If a line of the material holds the string "plus", it counts; report the number of such lines alone.

▶ [INFORMATION SHOWN]
══════

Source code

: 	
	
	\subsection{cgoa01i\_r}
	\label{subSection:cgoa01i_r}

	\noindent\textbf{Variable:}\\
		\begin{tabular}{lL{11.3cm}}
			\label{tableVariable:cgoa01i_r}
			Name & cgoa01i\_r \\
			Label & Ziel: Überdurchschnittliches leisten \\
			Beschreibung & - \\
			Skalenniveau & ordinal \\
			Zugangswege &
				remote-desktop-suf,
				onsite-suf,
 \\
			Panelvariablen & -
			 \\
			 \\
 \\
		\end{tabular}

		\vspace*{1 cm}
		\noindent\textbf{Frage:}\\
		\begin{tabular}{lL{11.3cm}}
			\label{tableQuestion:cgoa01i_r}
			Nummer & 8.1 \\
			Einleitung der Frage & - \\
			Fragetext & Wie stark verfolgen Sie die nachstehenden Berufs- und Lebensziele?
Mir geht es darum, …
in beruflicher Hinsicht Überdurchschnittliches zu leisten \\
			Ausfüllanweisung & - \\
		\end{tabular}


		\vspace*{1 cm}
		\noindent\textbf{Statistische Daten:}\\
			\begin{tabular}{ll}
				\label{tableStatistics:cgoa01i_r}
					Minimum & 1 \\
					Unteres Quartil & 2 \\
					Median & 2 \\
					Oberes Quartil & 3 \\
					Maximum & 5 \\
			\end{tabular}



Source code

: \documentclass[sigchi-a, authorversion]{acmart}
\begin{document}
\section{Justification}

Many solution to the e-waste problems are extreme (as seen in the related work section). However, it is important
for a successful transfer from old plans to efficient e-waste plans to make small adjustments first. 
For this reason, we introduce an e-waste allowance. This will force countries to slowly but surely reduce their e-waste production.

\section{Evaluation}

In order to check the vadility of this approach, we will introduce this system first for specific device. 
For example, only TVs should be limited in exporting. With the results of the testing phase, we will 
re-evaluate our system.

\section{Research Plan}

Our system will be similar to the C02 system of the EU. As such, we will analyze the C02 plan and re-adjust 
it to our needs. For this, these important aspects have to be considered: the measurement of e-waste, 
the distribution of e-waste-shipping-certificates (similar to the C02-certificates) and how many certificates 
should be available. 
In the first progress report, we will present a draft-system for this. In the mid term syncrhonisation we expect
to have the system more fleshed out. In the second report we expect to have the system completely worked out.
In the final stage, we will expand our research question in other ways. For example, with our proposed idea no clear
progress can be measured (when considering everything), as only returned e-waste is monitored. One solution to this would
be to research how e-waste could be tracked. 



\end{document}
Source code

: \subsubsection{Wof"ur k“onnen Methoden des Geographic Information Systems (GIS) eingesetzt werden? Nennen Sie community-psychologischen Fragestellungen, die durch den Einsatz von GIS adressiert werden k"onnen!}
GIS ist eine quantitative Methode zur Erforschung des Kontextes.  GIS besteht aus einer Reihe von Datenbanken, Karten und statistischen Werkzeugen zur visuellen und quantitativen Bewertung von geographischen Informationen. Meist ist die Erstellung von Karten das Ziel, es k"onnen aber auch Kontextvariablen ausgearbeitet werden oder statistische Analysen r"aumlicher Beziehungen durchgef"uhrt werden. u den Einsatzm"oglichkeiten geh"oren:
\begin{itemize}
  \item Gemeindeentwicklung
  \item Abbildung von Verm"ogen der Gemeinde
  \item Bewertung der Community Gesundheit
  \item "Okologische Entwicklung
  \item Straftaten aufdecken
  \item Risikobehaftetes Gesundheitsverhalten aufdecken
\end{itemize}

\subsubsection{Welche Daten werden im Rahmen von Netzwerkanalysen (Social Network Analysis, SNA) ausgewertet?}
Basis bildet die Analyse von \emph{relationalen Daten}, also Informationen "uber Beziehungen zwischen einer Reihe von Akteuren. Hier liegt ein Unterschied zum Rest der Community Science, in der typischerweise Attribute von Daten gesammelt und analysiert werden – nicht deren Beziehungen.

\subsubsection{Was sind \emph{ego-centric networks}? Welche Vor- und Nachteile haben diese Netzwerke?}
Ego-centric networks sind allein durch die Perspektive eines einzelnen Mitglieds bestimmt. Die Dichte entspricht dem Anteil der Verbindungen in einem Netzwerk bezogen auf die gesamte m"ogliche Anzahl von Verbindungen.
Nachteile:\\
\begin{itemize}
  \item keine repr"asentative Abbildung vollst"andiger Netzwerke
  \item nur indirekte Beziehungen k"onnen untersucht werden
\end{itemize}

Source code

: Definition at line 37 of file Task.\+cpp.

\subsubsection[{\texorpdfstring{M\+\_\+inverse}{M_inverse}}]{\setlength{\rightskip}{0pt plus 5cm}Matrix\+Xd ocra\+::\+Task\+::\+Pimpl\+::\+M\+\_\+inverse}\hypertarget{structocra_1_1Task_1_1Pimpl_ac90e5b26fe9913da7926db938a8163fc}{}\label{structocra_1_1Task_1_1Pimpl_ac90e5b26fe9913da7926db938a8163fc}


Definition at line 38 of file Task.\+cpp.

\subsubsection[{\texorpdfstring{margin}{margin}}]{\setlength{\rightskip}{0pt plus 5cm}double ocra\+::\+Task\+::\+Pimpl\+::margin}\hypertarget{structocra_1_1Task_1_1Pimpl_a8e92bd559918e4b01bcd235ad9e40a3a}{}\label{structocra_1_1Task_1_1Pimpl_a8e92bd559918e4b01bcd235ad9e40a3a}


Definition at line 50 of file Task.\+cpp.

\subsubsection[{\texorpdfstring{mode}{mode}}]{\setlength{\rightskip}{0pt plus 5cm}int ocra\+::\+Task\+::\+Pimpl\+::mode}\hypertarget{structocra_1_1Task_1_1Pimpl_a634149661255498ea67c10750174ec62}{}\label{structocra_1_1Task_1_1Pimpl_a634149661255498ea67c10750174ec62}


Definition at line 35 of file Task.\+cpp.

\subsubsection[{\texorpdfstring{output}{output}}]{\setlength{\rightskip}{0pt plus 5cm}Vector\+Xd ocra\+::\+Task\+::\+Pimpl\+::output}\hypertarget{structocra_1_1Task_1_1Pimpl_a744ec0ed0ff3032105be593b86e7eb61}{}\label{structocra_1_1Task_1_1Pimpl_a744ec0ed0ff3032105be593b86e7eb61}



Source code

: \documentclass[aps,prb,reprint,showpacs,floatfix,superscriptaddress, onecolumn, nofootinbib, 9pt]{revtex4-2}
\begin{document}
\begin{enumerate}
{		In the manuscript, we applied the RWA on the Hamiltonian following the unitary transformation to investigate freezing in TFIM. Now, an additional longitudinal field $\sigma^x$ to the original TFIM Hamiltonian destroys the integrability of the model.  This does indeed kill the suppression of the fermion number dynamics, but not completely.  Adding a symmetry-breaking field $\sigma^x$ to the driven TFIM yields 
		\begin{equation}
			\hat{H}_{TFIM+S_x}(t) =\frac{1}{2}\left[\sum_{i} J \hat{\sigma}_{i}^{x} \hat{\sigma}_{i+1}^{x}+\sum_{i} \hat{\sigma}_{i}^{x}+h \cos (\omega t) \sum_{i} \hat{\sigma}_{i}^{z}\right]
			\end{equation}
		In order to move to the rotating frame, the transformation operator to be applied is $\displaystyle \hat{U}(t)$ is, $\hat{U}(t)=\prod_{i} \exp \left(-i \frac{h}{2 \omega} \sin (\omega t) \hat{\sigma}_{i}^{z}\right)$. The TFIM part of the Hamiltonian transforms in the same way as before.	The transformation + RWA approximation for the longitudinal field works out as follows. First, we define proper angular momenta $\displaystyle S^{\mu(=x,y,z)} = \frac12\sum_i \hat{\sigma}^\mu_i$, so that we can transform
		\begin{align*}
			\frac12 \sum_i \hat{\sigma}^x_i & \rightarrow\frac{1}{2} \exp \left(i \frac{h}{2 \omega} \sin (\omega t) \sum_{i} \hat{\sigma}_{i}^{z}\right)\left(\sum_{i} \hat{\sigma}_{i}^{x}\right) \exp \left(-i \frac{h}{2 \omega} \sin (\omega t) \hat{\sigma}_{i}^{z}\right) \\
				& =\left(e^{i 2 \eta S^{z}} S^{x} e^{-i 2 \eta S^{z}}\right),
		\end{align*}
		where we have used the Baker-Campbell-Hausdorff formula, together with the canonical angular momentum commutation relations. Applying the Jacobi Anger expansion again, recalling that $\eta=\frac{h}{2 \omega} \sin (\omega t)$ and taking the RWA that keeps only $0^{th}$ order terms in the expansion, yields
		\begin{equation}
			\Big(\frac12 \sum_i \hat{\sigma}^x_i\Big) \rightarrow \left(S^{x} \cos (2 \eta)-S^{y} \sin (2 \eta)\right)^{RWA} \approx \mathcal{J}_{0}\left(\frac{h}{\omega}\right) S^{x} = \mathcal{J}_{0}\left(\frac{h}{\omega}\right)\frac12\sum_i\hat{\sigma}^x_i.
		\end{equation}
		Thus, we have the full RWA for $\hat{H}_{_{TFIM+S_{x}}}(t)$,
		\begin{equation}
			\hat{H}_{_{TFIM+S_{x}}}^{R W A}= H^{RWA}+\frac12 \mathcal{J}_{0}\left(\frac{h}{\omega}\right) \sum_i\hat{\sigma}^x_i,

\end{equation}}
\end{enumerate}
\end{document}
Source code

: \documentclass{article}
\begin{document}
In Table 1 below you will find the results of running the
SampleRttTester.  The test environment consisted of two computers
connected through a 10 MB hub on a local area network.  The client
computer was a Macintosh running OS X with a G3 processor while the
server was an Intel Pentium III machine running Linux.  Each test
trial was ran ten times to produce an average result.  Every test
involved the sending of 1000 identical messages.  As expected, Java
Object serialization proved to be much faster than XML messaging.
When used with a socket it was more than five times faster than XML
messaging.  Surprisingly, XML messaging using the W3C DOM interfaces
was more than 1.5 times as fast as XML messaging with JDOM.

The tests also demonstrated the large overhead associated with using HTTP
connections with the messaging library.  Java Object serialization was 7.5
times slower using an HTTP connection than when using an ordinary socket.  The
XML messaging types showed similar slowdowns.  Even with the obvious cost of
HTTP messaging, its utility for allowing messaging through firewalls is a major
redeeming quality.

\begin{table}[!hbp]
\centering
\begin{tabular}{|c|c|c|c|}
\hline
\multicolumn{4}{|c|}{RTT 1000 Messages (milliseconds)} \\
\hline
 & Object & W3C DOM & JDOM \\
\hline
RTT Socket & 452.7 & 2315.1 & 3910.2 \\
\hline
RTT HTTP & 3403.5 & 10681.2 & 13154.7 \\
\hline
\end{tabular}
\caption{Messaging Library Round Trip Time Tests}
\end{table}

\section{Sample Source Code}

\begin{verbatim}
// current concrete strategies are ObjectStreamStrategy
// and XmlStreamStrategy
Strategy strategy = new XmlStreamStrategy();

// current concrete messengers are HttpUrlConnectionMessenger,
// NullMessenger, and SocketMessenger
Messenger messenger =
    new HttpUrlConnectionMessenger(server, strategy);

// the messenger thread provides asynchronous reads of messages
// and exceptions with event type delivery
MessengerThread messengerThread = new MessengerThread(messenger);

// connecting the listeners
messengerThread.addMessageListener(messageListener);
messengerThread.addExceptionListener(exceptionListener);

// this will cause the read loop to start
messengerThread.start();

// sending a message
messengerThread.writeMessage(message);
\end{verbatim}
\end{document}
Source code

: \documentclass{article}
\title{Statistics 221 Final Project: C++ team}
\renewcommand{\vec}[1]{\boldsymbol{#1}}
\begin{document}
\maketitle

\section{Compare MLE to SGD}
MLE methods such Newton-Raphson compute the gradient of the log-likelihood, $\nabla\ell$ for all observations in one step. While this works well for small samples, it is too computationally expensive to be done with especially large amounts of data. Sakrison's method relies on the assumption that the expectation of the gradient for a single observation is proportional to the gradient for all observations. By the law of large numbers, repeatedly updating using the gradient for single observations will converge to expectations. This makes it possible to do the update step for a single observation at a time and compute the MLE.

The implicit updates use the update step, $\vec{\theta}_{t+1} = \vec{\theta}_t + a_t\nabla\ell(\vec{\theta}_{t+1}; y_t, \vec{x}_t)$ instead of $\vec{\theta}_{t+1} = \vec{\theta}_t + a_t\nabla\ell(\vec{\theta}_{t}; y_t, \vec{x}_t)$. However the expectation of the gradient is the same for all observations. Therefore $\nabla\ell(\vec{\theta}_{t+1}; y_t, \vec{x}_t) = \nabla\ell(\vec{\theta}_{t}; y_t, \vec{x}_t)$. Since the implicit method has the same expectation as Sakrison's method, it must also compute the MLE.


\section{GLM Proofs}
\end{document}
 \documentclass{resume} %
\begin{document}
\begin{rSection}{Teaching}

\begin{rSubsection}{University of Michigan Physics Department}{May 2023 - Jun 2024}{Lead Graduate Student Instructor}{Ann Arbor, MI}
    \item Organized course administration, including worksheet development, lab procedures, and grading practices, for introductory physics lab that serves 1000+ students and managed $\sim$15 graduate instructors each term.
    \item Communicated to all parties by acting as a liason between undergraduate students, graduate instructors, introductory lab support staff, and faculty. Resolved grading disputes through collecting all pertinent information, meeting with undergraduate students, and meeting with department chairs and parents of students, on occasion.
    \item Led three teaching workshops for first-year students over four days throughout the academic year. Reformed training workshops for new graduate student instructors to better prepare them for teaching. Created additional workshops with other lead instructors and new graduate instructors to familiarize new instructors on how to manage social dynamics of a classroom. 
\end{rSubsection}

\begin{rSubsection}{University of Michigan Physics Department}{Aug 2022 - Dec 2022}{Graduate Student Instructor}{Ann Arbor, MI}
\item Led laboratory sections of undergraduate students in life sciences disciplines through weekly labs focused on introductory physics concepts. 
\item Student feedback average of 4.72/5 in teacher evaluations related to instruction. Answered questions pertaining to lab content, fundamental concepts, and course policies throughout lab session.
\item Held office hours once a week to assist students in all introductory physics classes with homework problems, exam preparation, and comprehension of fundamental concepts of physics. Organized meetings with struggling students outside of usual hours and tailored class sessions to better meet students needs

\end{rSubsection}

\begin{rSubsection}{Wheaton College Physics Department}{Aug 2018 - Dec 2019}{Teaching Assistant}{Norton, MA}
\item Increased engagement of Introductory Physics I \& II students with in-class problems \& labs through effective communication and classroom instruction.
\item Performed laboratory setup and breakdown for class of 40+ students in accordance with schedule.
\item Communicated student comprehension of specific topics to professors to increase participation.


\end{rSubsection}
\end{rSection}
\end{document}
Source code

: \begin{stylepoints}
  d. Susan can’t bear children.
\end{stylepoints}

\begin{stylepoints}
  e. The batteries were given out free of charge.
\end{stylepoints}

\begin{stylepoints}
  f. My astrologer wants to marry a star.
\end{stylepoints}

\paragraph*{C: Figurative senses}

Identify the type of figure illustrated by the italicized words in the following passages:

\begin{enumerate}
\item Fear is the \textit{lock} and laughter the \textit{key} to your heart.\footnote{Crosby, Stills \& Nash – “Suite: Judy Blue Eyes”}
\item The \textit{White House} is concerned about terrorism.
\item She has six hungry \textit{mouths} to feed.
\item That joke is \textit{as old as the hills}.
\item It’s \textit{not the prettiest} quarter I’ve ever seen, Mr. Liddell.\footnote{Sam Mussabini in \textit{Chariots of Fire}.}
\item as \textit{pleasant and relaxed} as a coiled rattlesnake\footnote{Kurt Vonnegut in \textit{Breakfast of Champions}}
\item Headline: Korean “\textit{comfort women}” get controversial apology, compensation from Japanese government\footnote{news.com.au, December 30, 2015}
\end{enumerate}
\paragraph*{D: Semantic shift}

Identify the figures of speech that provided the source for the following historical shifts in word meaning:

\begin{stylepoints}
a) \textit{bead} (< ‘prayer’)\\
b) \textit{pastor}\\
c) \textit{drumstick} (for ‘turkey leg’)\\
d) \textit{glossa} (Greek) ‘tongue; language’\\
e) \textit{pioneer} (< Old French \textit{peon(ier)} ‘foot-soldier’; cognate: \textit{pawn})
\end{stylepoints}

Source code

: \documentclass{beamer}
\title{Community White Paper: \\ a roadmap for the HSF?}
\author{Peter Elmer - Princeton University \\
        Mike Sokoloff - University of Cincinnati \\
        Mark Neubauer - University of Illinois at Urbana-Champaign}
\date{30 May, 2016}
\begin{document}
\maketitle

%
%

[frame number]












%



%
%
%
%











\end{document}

══════

▶ [SOLUTION FOR THIS PROBLEM]
4